オイルシールが成り立つ根幹 ~潤滑と密封の2つのメカニズムとは~

NOKが得意とするオイルシールは、油や液体、ガスを密封する機能を持ち、かつ潤滑作用で回転軸やピストンなどの部材の運動を妨げない(低摩擦を実現)特徴を持つ。さらに、自動車のエンジンやモーターで使うオイルシールは交換なしで10年、10万キロメートル走行に耐えている。ではなぜ、回転、往復する部材とシールの間から油などを漏らさない、という密封性を維持しつつ低摩擦を長く保つことができるのだろうか。それは、あまりに都合が良すぎると思えてしまうが、低摩擦を実現する「潤滑」とシール部材を漏らさない「密封」の二つのメカニズムが両立しているためだ。
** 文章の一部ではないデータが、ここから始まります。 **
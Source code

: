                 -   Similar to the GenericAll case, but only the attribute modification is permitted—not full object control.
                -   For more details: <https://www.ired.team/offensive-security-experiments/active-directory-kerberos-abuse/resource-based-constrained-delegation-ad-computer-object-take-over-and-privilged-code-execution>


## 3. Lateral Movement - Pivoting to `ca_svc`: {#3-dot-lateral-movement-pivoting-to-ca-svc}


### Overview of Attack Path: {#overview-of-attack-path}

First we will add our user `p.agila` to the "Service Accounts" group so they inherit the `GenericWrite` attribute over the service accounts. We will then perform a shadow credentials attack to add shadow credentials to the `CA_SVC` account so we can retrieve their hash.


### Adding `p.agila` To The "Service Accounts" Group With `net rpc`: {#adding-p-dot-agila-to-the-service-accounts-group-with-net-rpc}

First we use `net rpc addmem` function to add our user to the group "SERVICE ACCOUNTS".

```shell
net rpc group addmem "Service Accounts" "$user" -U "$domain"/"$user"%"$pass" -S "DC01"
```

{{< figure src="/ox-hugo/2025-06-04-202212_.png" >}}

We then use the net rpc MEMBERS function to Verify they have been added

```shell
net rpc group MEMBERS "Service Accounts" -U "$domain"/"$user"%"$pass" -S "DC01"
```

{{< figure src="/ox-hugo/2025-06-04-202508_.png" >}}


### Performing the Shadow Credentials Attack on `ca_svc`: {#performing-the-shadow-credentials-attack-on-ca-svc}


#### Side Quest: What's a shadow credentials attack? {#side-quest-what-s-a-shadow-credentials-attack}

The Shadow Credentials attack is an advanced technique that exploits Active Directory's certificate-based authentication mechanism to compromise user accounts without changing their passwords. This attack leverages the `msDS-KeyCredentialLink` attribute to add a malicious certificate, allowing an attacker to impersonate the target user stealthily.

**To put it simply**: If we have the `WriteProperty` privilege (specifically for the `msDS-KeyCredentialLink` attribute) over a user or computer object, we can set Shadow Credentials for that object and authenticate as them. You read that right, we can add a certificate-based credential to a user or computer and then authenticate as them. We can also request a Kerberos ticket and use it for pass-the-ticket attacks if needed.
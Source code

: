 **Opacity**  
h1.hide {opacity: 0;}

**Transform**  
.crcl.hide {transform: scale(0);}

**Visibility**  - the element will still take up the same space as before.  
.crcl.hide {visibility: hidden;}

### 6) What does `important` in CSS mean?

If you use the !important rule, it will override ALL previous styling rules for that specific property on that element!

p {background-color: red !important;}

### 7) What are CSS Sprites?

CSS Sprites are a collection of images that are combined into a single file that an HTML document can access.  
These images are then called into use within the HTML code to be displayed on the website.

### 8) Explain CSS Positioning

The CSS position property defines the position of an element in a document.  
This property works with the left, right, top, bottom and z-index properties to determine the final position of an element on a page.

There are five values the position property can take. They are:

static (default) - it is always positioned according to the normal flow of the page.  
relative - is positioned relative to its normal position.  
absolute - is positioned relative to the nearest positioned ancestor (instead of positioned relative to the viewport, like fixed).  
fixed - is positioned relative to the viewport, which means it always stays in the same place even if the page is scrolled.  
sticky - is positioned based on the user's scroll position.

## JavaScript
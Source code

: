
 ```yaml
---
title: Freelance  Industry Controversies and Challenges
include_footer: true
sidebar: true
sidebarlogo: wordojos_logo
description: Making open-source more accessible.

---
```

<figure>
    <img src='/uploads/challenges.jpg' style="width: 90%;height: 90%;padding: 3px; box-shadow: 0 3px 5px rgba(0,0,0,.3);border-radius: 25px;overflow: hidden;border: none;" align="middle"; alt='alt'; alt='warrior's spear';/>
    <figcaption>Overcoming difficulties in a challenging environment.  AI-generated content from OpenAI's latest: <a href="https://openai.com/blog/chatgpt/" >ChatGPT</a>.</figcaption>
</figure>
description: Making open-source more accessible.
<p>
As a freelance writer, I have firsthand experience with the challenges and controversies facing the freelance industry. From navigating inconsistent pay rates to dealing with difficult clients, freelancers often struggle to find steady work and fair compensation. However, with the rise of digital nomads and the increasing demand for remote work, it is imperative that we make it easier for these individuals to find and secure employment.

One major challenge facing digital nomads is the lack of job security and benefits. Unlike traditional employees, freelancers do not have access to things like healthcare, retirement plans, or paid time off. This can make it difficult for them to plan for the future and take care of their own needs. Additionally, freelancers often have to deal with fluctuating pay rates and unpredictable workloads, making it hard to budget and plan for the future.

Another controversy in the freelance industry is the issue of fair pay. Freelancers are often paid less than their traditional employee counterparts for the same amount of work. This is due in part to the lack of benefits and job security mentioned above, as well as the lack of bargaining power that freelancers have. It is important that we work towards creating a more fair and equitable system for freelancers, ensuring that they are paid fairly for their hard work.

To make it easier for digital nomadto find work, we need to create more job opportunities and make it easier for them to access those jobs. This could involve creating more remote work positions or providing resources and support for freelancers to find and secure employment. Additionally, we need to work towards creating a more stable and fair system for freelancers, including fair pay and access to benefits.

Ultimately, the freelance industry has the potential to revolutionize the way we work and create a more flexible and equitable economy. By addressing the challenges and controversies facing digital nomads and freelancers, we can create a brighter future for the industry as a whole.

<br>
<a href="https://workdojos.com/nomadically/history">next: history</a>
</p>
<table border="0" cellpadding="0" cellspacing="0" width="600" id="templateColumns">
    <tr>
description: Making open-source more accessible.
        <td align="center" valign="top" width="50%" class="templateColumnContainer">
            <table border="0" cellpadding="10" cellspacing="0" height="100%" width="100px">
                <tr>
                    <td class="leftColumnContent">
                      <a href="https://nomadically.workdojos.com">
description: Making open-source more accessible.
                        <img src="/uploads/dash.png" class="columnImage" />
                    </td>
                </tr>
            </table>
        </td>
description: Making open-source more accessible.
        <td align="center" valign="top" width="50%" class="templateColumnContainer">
どんなメカニズムなのか解説する。

潤滑メカニズムとは

まず、オイルシールの構造を説明した方が良いだろう。エンジンやモーターに使われる代表的なオイルシールは、回転や往復運動による力がかかっても固定状態を保つための金属環と、シールを軸などと密着させるために押しつけるバネ、シール機能のためのゴム材料でできている。回転、往復運動する部材に接する部分はリップと呼ばれ、油などを漏らさないための主リップと、ほこりを外部から入れないためのダストリップがある。リップは回転、往復する部分(摺〈しゅう〉動部)との接触を最低限にするため、細くとがった形状になっている。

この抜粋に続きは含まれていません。